→ EXERCISE BRIEF: From the first line of the entries below to the line with "by law/business needs", give each line again exactly.

→ RECORDS FOR THIS TASK:
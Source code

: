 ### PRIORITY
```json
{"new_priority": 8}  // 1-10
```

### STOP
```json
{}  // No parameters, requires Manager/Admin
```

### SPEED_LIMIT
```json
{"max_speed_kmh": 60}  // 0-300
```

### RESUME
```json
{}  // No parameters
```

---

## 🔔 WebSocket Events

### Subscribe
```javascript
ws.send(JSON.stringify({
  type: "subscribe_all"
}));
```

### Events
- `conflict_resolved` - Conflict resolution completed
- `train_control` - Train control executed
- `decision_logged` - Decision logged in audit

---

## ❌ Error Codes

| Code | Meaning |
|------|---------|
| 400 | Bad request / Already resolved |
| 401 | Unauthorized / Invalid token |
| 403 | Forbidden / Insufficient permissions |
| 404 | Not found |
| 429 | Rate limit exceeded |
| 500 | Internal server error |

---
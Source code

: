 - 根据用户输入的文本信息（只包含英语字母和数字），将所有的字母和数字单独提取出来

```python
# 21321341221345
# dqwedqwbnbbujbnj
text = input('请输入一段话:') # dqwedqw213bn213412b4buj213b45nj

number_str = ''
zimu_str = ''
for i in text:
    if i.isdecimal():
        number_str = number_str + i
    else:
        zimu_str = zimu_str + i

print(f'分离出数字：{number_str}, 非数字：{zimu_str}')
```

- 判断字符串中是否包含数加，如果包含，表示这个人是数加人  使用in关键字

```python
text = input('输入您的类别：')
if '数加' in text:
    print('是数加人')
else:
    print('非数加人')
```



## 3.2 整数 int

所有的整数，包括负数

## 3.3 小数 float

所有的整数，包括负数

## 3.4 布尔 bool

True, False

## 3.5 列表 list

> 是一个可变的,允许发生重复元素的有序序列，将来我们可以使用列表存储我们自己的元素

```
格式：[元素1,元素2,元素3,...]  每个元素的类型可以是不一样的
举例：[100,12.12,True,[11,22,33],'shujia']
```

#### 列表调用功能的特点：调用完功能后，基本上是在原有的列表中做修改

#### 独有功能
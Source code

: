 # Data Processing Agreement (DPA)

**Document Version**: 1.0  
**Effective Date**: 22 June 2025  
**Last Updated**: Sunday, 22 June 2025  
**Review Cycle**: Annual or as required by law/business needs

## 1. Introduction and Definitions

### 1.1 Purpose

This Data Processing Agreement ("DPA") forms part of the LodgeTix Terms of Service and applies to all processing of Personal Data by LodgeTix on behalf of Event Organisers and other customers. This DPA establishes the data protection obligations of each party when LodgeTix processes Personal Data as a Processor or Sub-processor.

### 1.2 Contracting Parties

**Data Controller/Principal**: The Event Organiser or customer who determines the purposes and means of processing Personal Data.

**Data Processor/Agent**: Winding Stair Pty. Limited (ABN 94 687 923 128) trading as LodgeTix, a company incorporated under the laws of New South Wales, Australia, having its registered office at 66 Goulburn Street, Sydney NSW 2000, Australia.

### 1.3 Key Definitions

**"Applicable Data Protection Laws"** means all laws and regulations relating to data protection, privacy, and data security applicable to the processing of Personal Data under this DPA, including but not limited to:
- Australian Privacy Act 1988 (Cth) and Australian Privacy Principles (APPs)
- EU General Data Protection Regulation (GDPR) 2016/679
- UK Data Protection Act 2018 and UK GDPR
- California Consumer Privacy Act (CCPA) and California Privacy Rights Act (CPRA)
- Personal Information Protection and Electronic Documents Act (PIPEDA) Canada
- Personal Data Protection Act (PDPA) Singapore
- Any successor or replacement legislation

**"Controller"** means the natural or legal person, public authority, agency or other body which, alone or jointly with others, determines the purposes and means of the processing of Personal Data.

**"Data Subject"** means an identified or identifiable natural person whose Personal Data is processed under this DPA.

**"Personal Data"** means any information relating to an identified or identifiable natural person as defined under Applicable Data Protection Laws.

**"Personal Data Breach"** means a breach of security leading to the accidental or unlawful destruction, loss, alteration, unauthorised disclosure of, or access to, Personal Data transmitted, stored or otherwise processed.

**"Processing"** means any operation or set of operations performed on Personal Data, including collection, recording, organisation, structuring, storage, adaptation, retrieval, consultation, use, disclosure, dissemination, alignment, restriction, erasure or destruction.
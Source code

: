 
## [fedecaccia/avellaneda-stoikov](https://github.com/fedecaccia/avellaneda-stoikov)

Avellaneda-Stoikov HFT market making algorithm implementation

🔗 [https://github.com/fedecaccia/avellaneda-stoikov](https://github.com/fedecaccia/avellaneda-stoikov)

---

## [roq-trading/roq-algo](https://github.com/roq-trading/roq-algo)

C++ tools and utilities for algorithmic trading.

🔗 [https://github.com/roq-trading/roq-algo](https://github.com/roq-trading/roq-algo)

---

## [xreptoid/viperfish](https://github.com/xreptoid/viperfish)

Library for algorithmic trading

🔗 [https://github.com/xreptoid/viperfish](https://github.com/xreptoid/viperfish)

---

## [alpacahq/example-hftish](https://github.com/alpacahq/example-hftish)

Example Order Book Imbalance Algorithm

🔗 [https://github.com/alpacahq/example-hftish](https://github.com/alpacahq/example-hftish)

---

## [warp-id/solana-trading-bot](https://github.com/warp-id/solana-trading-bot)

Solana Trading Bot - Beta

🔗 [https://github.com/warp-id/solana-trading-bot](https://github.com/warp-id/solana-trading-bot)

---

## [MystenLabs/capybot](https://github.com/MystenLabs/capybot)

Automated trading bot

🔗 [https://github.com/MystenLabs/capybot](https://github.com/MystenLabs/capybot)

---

→ THE COMPLETED TASK:
Source code

: ### PRIORITY
```json
{"new_priority": 8}  // 1-10
```

### STOP
```json
{}  // No parameters, requires Manager/Admin
```

### SPEED_LIMIT
```json
{"max_speed_kmh": 60}  // 0-300
```

### RESUME
```json
{}  // No parameters
```

---

## 🔔 WebSocket Events

### Subscribe
```javascript
ws.send(JSON.stringify({
  type: "subscribe_all"
}));
```

### Events
- `conflict_resolved` - Conflict resolution completed
- `train_control` - Train control executed
- `decision_logged` - Decision logged in audit

---

## ❌ Error Codes

| Code | Meaning |
|------|---------|
| 400 | Bad request / Already resolved |
| 401 | Unauthorized / Invalid token |
| 403 | Forbidden / Insufficient permissions |
| 404 | Not found |
| 429 | Rate limit exceeded |
| 500 | Internal server error |

---
Source code

: - 根据用户输入的文本信息（只包含英语字母和数字），将所有的字母和数字单独提取出来

```python
# 21321341221345
# dqwedqwbnbbujbnj
text = input('请输入一段话:') # dqwedqw213bn213412b4buj213b45nj

number_str = ''
zimu_str = ''
for i in text:
    if i.isdecimal():
        number_str = number_str + i
    else:
        zimu_str = zimu_str + i

print(f'分离出数字：{number_str}, 非数字：{zimu_str}')
```

- 判断字符串中是否包含数加，如果包含，表示这个人是数加人  使用in关键字

```python
text = input('输入您的类别：')
if '数加' in text:
    print('是数加人')
else:
    print('非数加人')
```



## 3.2 整数 int

所有的整数，包括负数

## 3.3 小数 float

所有的整数，包括负数

## 3.4 布尔 bool

True, False

## 3.5 列表 list

> 是一个可变的,允许发生重复元素的有序序列，将来我们可以使用列表存储我们自己的元素

```
格式：[元素1,元素2,元素3,...]  每个元素的类型可以是不一样的
举例：[100,12.12,True,[11,22,33],'shujia']
```

#### 列表调用功能的特点：调用完功能后，基本上是在原有的列表中做修改

#### 独有功能
Source code

: # Data Processing Agreement (DPA)

**Document Version**: 1.0  
**Effective Date**: 22 June 2025  
**Last Updated**: Sunday, 22 June 2025  
**Review Cycle**: Annual or as required by law/business needs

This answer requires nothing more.